So a person must eventually face the music that what is required is the experession of some innate state of divine perfection. All the G-dly wisdom and inspiration is meant to stir us to reveal and adopt a more perfect lifestyle. And this is achieved by jumping headfirst into one's purpose in life.
So there are two problems still. First, what if I don't want to jump into it? And what if once I've jumped into it I still find I'm not keeping all parts of the Shulchan Aruch?
The first question is a question that the Rebbe addresses at length throughout many discourses in terms of the preciousness of becoming a messenger a Sent One, in this world. Maybe the question isn't so much about wanting to be one but rather wanting to do what it takes to be one. It's easy to want to be rich, it's much harder to put together a business plan and carry it out. The link between learning and doing is always through prayer. Prayer helps to draw the things that you value into an emotional connection with that thing and eventually to its translation into the physical realm in the form of deeds.
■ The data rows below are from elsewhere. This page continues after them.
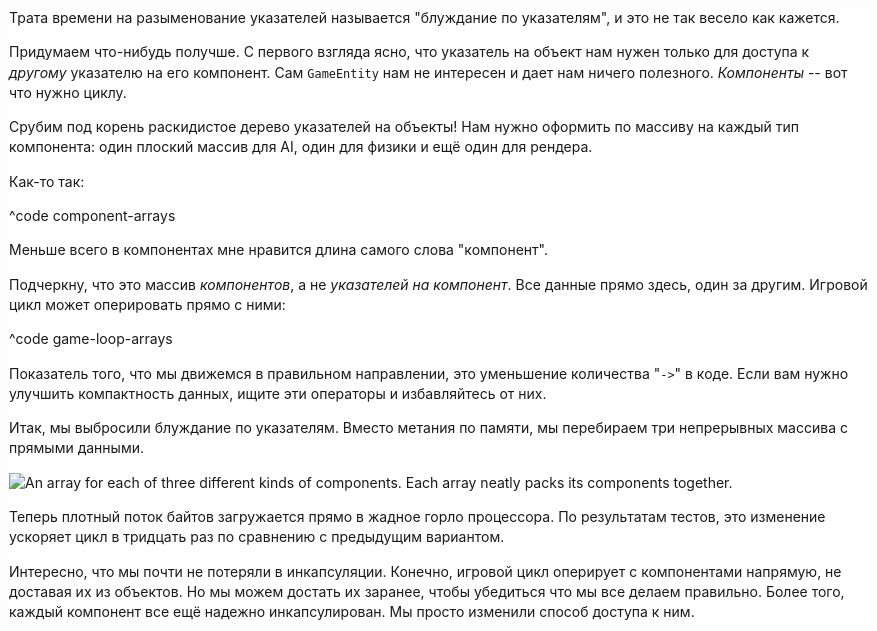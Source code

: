 <aside name="chase">

Трата времени на разыменование указателей называется "блуждание по указателям",
и это не так весело как кажется.

</aside>

Придумаем что-нибудь получше. С первого взгляда ясно, что
указатель на объект нам нужен только для доступа к
*другому* указателю на его компонент. Сам `GameEntity` нам не интересен
и дает нам ничего полезного. *Компоненты* -- вот что
нужно циклу.

Срубим под корень раскидистое дерево указателей на объекты!
Нам нужно оформить по массиву на каждый тип компонента: один плоский массив для AI,
один для физики и ещё один для рендера.

Как-то так:

<span name="long-name"></span>

^code component-arrays

<aside name="long-name">

Меньше всего в компонентах мне нравится длина самого слова "компонент".

</aside>

Подчеркну, что это массив *компонентов*, а не *указателей на
компонент*. Все данные прямо здесь, один за другим. Игровой цикл может
оперировать прямо с ними:

<span name="arrow"></span>

^code game-loop-arrays

<aside name="arrow">

Показатель того, что мы движемся в правильном направлении, это уменьшение
количества "`->`" в коде. Если вам нужно улучшить компактность данных,
ищите эти операторы и избавляйтесь от них.

</aside>

Итак, мы выбросили блуждание по указателям. Вместо метания по памяти,
мы перебираем три непрерывных массива с прямыми данными.

<img src="images/data-locality-component-arrays.png" alt="An array for each of three different kinds of components. Each array neatly packs its components together." />

Теперь плотный поток байтов загружается прямо в жадное горло процессора.
По результатам тестов, это изменение ускоряет цикл в тридцать раз по сравнению
с предыдущим вариантом.

Интересно, что мы почти не потеряли в инкапсуляции. Конечно, игровой цикл
оперирует с компонентами напрямую, не доставая их из объектов. Но
мы можем достать их заранее, чтобы убедиться что мы все делаем правильно.
Более того, каждый компонент все ещё надежно инкапсулирован.
Мы просто изменили способ доступа к ним.
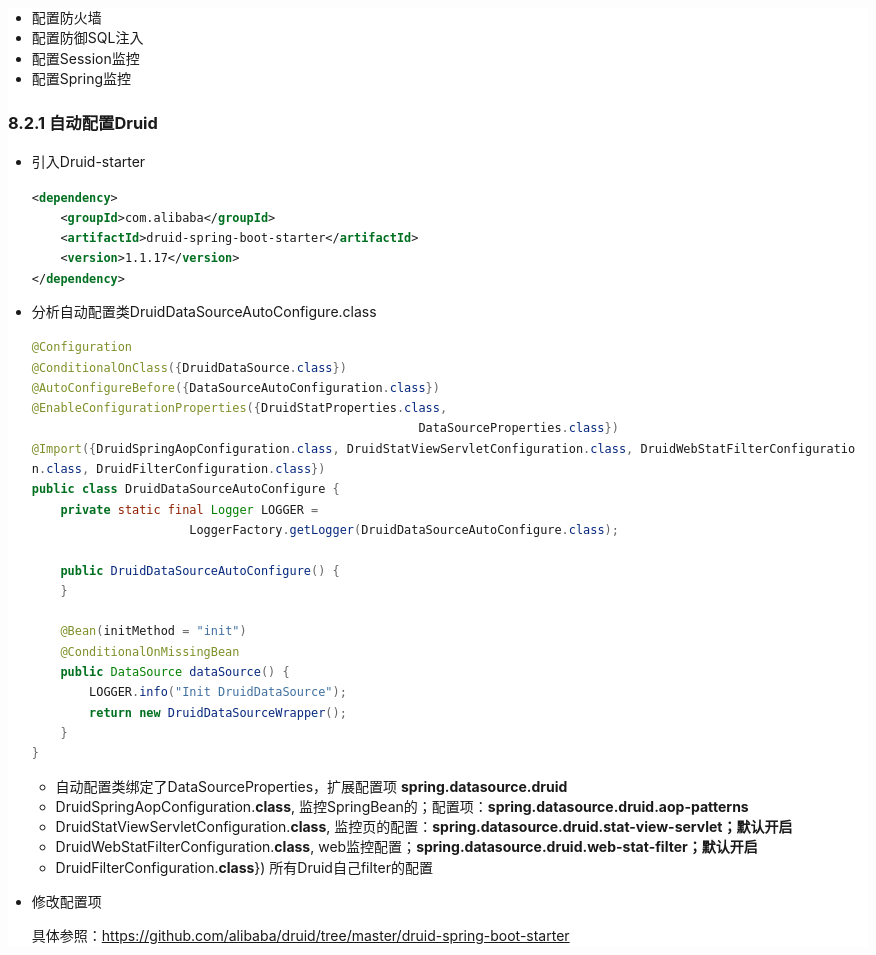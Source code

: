 - 配置防火墙
- 配置防御SQL注入
- 配置Session监控
- 配置Spring监控

### 8.2.1 自动配置Druid

- 引入Druid-starter

  ```xml
  <dependency>
      <groupId>com.alibaba</groupId>
      <artifactId>druid-spring-boot-starter</artifactId>
      <version>1.1.17</version>
  </dependency>
  ```

- 分析自动配置类DruidDataSourceAutoConfigure.class

  ```java
  @Configuration
  @ConditionalOnClass({DruidDataSource.class})
  @AutoConfigureBefore({DataSourceAutoConfiguration.class})
  @EnableConfigurationProperties({DruidStatProperties.class, 
                                  						DataSourceProperties.class})
  @Import({DruidSpringAopConfiguration.class, DruidStatViewServletConfiguration.class, DruidWebStatFilterConfiguration.class, DruidFilterConfiguration.class})
  public class DruidDataSourceAutoConfigure {
      private static final Logger LOGGER = 
          				LoggerFactory.getLogger(DruidDataSourceAutoConfigure.class);
  
      public DruidDataSourceAutoConfigure() {
      }
  
      @Bean(initMethod = "init")
      @ConditionalOnMissingBean
      public DataSource dataSource() {
          LOGGER.info("Init DruidDataSource");
          return new DruidDataSourceWrapper();
      }
  }
  ```

  - 自动配置类绑定了DataSourceProperties，扩展配置项 **spring.datasource.druid**
  - DruidSpringAopConfiguration.**class**,   监控SpringBean的；配置项：**spring.datasource.druid.aop-patterns**
  - DruidStatViewServletConfiguration.**class**, 监控页的配置：**spring.datasource.druid.stat-view-servlet；默认开启**
  - DruidWebStatFilterConfiguration.**class**, web监控配置；**spring.datasource.druid.web-stat-filter；默认开启**
  - DruidFilterConfiguration.**class**}) 所有Druid自己filter的配置

- 修改配置项

  具体参照：https://github.com/alibaba/druid/tree/master/druid-spring-boot-starter
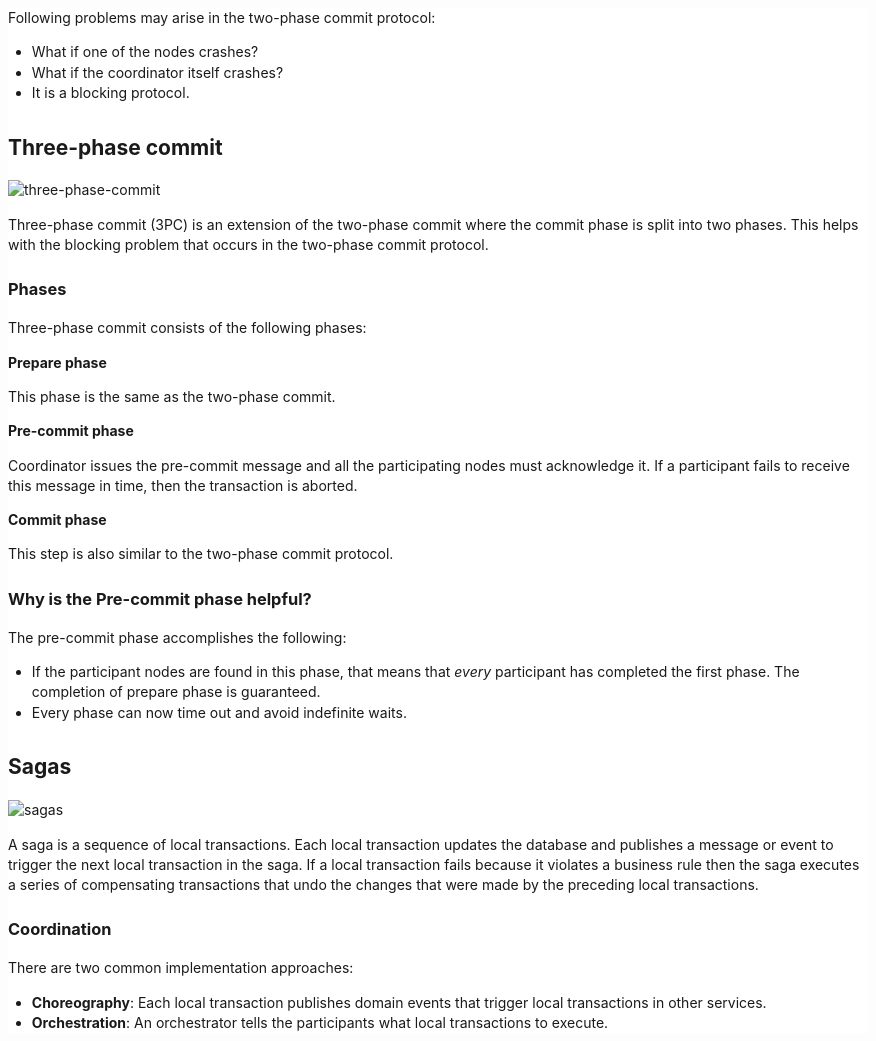 Following problems may arise in the two-phase commit protocol:

- What if one of the nodes crashes?
- What if the coordinator itself crashes?
- It is a blocking protocol.

## Three-phase commit

![three-phase-commit](https://raw.githubusercontent.com/SamirPaulb/portfolio/master/public/static/courses/system-design/chapter-II/distributed-transactions/three-phase-commit.png)

Three-phase commit (3PC) is an extension of the two-phase commit where the commit phase is split into two phases. This helps with the blocking problem that occurs in the two-phase commit protocol.

### Phases

Three-phase commit consists of the following phases:

**Prepare phase**

This phase is the same as the two-phase commit.

**Pre-commit phase**

Coordinator issues the pre-commit message and all the participating nodes must acknowledge it. If a participant fails to receive this message in time, then the transaction is aborted.

**Commit phase**

This step is also similar to the two-phase commit protocol.

### Why is the Pre-commit phase helpful?

The pre-commit phase accomplishes the following:

- If the participant nodes are found in this phase, that means that _every_ participant has completed the first phase. The completion of prepare phase is guaranteed.
- Every phase can now time out and avoid indefinite waits.

## Sagas

![sagas](https://raw.githubusercontent.com/SamirPaulb/portfolio/master/public/static/courses/system-design/chapter-II/distributed-transactions/sagas.png)

A saga is a sequence of local transactions. Each local transaction updates the database and publishes a message or event to trigger the next local transaction in the saga. If a local transaction fails because it violates a business rule then the saga executes a series of compensating transactions that undo the changes that were made by the preceding local transactions.

### Coordination

There are two common implementation approaches:

- **Choreography**: Each local transaction publishes domain events that trigger local transactions in other services.
- **Orchestration**: An orchestrator tells the participants what local transactions to execute.
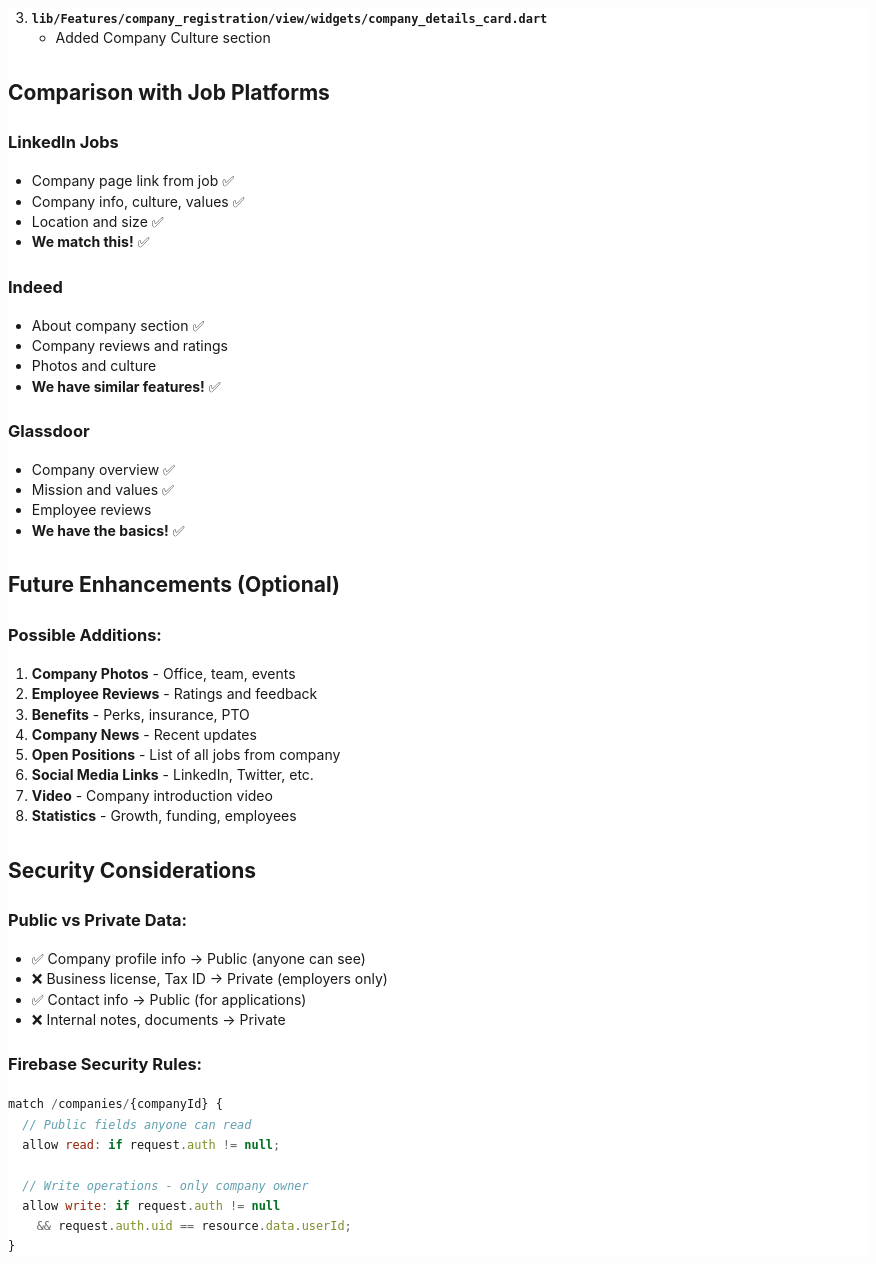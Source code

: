 3. **`lib/Features/company_registration/view/widgets/company_details_card.dart`**
   - Added Company Culture section

## Comparison with Job Platforms

### LinkedIn Jobs
- Company page link from job ✅
- Company info, culture, values ✅
- Location and size ✅
- **We match this!** ✅

### Indeed
- About company section ✅
- Company reviews and ratings
- Photos and culture
- **We have similar features!** ✅

### Glassdoor
- Company overview ✅
- Mission and values ✅
- Employee reviews
- **We have the basics!** ✅

## Future Enhancements (Optional)

### Possible Additions:
1. **Company Photos** - Office, team, events
2. **Employee Reviews** - Ratings and feedback
3. **Benefits** - Perks, insurance, PTO
4. **Company News** - Recent updates
5. **Open Positions** - List of all jobs from company
6. **Social Media Links** - LinkedIn, Twitter, etc.
7. **Video** - Company introduction video
8. **Statistics** - Growth, funding, employees

## Security Considerations

### Public vs Private Data:
- ✅ Company profile info → Public (anyone can see)
- ❌ Business license, Tax ID → Private (employers only)
- ✅ Contact info → Public (for applications)
- ❌ Internal notes, documents → Private

### Firebase Security Rules:
```javascript
match /companies/{companyId} {
  // Public fields anyone can read
  allow read: if request.auth != null;
  
  // Write operations - only company owner
  allow write: if request.auth != null
    && request.auth.uid == resource.data.userId;
}
```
This is related to the previous point. I find the more I'm removed from my everyday environment, the more actively my heart opens up. Sometimes prayer is just a contemplation of all the things I need, and sometimes it's a real cry for help. The farther you are, the more prayer becomes a simple cry, a shofar blast. Shlichus may coalesce around us as we alternate between shofar blasts and more intellect-based activities. It seems we're not actually making a plan and carrying it out, but rather living from day to day trying to bring down the piece for that day and not really knowing how it will fit into the overall jigsaw puzzle. Our physical life is structured - we have to go to work, to eat, to fool around - these things we understand how they come about and why. But the shlichus of the day is hidden - we merely catch momentary glimpses.
Then what about bringing about a state of perfection? Will I never have a perfect day? What about just keeping the whole Shulchan Aruch for a day? In short, when will I be a Beinoni? These are bigger questions that really belong to the beginning of Tanya.
To be a shliach simply means that the commandment, the good deed I'm doing now is not because of habit or for my own personal intersts but because I feel I have a G-d given duty to carry it out. I have the power to elevate that deed to make it light up the world around me, and it in turn has the power to elevate me and enlighten me.